§ **WHAT YOU SHOULD DO**:
Which lines of the records below contain the word "Central"? Show each one.

Collection entries:
☆ ☆ ☆

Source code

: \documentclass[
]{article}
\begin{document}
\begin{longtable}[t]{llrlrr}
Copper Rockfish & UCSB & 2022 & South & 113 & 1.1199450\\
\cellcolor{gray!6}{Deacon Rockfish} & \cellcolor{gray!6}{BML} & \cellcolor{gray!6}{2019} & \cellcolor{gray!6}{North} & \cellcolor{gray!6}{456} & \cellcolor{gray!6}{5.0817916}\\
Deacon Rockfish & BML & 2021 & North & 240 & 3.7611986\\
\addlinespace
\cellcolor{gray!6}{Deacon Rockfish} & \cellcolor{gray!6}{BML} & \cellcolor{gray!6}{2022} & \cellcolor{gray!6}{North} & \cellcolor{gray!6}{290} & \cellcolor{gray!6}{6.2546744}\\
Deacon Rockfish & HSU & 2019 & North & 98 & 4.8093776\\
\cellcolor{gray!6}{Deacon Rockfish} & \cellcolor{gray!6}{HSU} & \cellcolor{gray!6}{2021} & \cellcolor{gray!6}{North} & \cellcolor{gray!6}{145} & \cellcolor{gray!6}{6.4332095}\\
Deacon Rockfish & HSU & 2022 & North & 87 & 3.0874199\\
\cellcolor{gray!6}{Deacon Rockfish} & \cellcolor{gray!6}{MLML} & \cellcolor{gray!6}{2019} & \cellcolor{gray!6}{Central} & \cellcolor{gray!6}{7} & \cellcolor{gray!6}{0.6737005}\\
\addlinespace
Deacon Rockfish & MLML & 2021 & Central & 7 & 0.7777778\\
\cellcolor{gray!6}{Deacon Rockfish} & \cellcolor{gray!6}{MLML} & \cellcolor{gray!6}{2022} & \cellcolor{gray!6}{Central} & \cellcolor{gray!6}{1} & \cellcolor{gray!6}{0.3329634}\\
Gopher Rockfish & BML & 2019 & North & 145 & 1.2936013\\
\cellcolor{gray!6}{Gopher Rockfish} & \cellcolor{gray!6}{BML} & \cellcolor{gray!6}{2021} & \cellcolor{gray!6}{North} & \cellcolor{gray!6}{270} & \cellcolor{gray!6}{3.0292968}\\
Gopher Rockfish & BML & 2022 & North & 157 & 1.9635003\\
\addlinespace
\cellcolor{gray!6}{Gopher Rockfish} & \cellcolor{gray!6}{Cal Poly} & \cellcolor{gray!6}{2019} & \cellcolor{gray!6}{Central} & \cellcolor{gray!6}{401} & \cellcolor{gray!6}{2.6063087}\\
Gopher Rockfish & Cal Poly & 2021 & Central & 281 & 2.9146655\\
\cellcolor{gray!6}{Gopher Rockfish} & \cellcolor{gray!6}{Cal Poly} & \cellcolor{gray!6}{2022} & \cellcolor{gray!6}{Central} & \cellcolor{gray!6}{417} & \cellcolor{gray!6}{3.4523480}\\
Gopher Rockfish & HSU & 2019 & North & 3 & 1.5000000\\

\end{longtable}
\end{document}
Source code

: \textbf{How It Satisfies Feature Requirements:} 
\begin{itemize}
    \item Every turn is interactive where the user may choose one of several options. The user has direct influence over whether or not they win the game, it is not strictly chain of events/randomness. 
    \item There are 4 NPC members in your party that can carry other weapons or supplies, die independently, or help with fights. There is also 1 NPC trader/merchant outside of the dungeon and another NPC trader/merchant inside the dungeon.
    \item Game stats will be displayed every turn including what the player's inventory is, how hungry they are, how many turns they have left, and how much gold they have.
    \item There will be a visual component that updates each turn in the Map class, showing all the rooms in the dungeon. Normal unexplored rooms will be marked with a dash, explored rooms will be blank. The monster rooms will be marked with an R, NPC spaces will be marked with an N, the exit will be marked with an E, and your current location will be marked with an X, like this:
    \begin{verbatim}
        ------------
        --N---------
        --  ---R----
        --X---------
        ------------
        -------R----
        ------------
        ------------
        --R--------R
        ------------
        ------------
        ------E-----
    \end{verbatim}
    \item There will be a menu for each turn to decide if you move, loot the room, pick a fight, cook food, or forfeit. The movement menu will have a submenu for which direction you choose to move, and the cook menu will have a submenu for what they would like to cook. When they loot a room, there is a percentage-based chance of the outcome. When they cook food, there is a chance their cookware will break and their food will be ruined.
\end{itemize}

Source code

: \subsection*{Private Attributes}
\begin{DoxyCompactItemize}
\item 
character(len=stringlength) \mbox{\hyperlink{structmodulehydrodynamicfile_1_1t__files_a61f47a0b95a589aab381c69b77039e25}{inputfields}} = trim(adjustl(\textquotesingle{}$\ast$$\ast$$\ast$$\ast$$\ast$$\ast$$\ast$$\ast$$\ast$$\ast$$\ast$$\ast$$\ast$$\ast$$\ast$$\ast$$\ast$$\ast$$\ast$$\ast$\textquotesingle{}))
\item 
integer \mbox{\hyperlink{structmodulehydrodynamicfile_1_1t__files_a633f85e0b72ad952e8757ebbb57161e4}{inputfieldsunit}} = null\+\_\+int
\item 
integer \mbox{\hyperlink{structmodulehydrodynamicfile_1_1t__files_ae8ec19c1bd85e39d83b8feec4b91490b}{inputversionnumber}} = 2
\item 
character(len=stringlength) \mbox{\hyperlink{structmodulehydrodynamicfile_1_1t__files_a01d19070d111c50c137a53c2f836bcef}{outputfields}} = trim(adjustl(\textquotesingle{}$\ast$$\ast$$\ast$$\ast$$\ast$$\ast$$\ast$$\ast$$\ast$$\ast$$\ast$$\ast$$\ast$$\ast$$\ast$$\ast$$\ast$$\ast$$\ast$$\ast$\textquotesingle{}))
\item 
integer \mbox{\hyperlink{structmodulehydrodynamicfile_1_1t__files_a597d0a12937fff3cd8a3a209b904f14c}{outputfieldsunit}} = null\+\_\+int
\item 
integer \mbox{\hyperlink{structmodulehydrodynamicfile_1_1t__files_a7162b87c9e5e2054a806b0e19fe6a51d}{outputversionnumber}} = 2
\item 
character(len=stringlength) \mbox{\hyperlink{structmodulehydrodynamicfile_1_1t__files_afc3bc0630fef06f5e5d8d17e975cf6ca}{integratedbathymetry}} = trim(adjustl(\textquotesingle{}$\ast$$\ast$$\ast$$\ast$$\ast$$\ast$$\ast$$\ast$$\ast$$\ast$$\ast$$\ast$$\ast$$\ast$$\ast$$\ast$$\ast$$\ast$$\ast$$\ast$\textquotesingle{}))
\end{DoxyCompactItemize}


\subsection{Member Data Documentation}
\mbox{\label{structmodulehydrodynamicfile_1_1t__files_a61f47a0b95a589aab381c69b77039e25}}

☆ ☆ ☆

§ **EXERCISE RESULT**:
\cellcolor{gray!6}{Deacon Rockfish} & \cellcolor{gray!6}{MLML} & \cellcolor{gray!6}{2019} & \cellcolor{gray!6}{Central} & \cellcolor{gray!6}{7} & \cellcolor{gray!6}{0.6737005}\\
Deacon Rockfish & MLML & 2021 & Central & 7 & 0.7777778\\
\cellcolor{gray!6}{Deacon Rockfish} & \cellcolor{gray!6}{MLML} & \cellcolor{gray!6}{2022} & \cellcolor{gray!6}{Central} & \cellcolor{gray!6}{1} & \cellcolor{gray!6}{0.3329634}\\
\cellcolor{gray!6}{Gopher Rockfish} & \cellcolor{gray!6}{Cal Poly} & \cellcolor{gray!6}{2019} & \cellcolor{gray!6}{Central} & \cellcolor{gray!6}{401} & \cellcolor{gray!6}{2.6063087}\\
Gopher Rockfish & Cal Poly & 2021 & Central & 281 & 2.9146655\\
\cellcolor{gray!6}{Gopher Rockfish} & \cellcolor{gray!6}{Cal Poly} & \cellcolor{gray!6}{2022} & \cellcolor{gray!6}{Central} & \cellcolor{gray!6}{417} & \cellcolor{gray!6}{3.4523480}\\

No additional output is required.